Venture debt is a commonly generalized, nuanced credit instrument. SQN Venture Partners calls for providers to resist the urge to place venture debt into the ambiguous category of private credit.
A commonly used phrase in the world of business is “You have to spend money to make money,” which refers to the necessity for businesses to remain well-capitalized – and therefore well-equipped – to adequately scale and drive profitability. In reality, many founders do not possess an unlimited pool of resources to pour into their businesses, turning to borrowing and raising capital as a result.
In many cases, the simple solution is to obtain a business loan. However, most venture-backed organizations are unable to access traditional bank loans due to their atypical credit profile. These businesses are also not quite ready to be publicly listed on capital markets or to issue bonds – leading them toward ‘private credit,’ which is a catch-all term for loans considered outside of traditional banking.
Some types of financing classed as private credit include real estate debt, distressed debt, direct lending, mezzanine debt, and special situations.

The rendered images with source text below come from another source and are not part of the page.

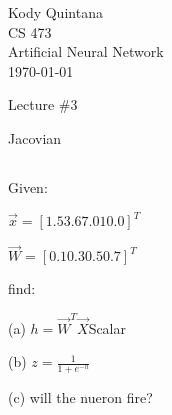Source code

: \documentclass[14pt]{article}
\newcommand{\question}{\begin{tcolorbox}[boxrule=0.5pt, colback=backgrey, colframe=bordergrey, sharpish corners]\subsection{}}
\newcommand{\closequestion}{\end{tcolorbox}}
\begin{document}
\begin{flushleft}
 
\large
Kody Quintana\\
CS 473\\
Artificial Neural Network\\
\today\\
\boldmath

\begin{center}
Lecture \#3
\end{center}

Jacovian
\question
Given:

$\vec{x} = [1.5 3.6 7.0 10.0]^T
$

$\vec{W} = [0.1 0.3 0.5 0.7]^T
$

find:

(a) $h = \vec{W}^T \vec{X} $Scalar

(b) $z = \frac
	{1}
	{1 + e^{-h}}$

(c) will the nueron fire?
\closequestion

\end{flushleft}
\end{document}

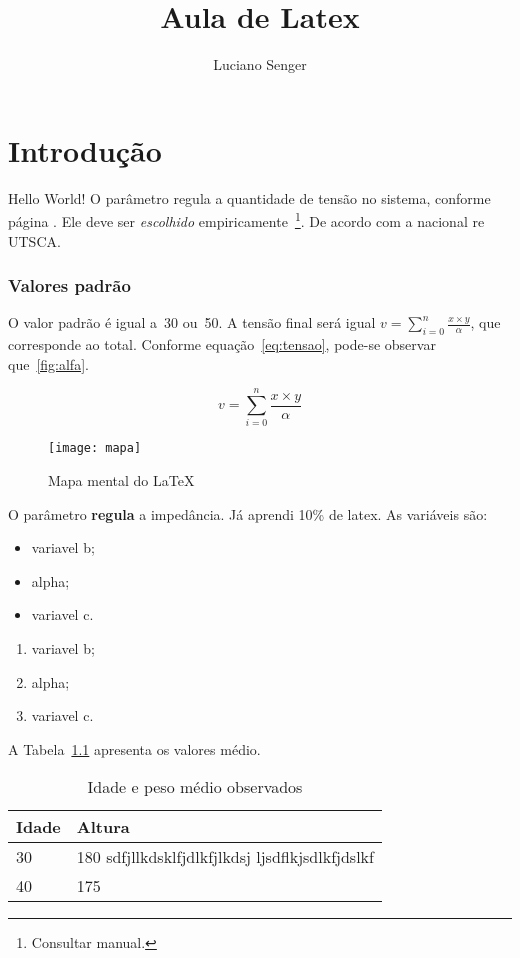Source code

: \documentclass[a4paper, brazil, 12pt , onecolumn]{report}
\title{Aula de Latex}
\author{Luciano Senger}
\begin{document}
	\maketitle
	\tableofcontents
	\listoffigures
	\listoftables
\chapter{Introdução}

Hello World!
O parâmetro  regula a quantidade de tensão no sistema, conforme página \pageref{sec:mat}.
Ele deve ser \textit{escolhido} empiricamente~\footnote{Consultar manual.}.
De acordo com a nacional re \mbox{UTSCA}. 
\subsection{Valores padrão}
O valor padrão é igual a~30 ou~50.
A tensão final será igual $v = \sum_{i=0}^n \frac{x \times y}{\alpha}$, que corresponde ao total.
Conforme equação~\ref{eq:tensao}, pode-se observar que~\ref{fig:alfa}.

\begin{equation}
	v = \sum_{i=0}^n \frac{x \times y}{\alpha}
\end{equation}\label{eq:tensao}

\begin{figure}[htb]
	\centering
	\texttt{[image: mapa]}
	\caption{Mapa mental do \LaTeX}
\end{figure}\label{fig:alfa}

O parâmetro {\Huge {}} \textbf{regula} a impedância.
Já aprendi 10\% de latex.
As variáveis são:
\begin{itemize}
	\item variavel b;
	\item alpha;
	\item variavel c.
\end{itemize}

\begin{enumerate}
	\item variavel b;
	\item alpha;
	\item variavel c.
\end{enumerate}
A Tabela~\ref{tab:idade} apresenta os valores médio.
\begin{table}[htb]
	\caption{Idade e peso médio observados}\label{tab:idade}
	\centering
	
	\begin{tabularx}{0.9\linewidth}{lX}
		\hline
		\bf Idade & \bf Altura \\ 
		\hline
		30 & 180 sdfjllkdsklfjdlkfjlkdsj ljsdflkjsdlkfjdslkf\\
		40 & 175 \\
		\hline
		\end{tabularx}
\end{table}
\end{document}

Venture debt is an instrument often availed by companies in the emerging technology space and is often considered under the “private credit” umbrella. Equity investors and entrepreneurs use this type of debt to maximize enterprise valuation and explore the appropriate amount of debt intended to accelerate growth. Despite the risk, investors typically invest in this due to the yield generation and potential upside from warrants.

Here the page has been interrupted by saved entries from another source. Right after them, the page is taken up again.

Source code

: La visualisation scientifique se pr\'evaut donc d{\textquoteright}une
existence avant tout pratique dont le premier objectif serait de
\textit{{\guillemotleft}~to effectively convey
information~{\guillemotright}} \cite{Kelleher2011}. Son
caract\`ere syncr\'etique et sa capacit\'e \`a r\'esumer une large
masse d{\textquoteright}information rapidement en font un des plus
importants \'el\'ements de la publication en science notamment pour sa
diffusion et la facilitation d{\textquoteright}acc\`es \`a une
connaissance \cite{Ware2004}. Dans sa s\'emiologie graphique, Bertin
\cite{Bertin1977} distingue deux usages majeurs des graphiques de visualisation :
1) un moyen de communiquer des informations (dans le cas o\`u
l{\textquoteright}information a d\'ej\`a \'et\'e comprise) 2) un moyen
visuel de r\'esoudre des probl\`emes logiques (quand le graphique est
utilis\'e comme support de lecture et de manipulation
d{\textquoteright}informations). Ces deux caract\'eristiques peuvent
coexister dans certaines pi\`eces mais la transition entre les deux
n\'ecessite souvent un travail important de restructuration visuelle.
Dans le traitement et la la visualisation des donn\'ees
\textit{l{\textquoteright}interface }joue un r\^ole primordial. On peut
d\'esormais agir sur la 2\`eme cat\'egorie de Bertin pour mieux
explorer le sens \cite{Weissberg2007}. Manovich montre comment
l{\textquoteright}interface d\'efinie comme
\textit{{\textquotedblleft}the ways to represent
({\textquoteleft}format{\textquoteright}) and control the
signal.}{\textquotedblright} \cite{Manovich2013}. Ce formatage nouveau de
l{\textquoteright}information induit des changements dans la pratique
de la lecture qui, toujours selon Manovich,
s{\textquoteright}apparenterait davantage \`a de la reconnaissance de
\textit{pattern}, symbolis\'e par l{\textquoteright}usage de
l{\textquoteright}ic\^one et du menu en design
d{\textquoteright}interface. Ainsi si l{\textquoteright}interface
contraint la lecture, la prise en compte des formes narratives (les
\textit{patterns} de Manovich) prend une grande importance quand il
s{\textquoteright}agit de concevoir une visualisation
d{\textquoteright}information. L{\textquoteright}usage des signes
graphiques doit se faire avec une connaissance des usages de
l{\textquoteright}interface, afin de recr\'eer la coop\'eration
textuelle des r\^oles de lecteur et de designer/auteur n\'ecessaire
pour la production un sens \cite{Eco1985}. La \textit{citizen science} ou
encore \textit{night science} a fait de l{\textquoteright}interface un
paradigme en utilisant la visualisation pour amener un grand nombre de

Nicholas Barnett is the co-founder and executive vice president of venture debt provider SQN Venture Partners. He argues that as a term, ‘private credit’ encompasses such a large and diverse number of instruments, that grouping them together may be counterproductive for investors – because of this, venture debt should not be placed into the private credit classification.
“I don’t think there is a lot of benefit for the domestic US wealth management community when something is labeled as private credit,” Barnett says. “There’s so much nuance that when asset classes such as venture debt get dumped into this private credit bucket, it doesn’t really give you any identifying key features. The other day, I saw a financial analyst on TV say that they were weary of how private credit will be performing over the next year. I disagree with that on a fundamental level, because I believe that it’s impossible to extrapolate from the entire ‘private credit’ universe, consisting of so many different companies –some are private equity backed, some are venture capital backed, and some don’t have any backing. It’s just too varied, and it rubs me the wrong way every time I hear somebody speaking about private credit as a whole and providing guidance on negative and positive trends.”
Due to the ambiguity of the term, ‘private credit’ may hurt the ability of investors to differentiate the variety of instruments available. In fact, various asset classes that are lumped together as private credit, often involve drastically different risk profiles.
“The huge variations in risk profile make it so that using the term private credit is often not beneficial,” Barnett says. “Private companies come in so many different shapes, sizes, and potentialities of success that dramatically change the perceived and implied risk of that company’s success during the loan exposure. Thus, the term ‘private credit’ becomes useless, as you’re not able to differentiate. The term isn’t very descriptive, and there’s no single risk and return and profile to speak of, because of how many different types of companies are being placed into that bucket.”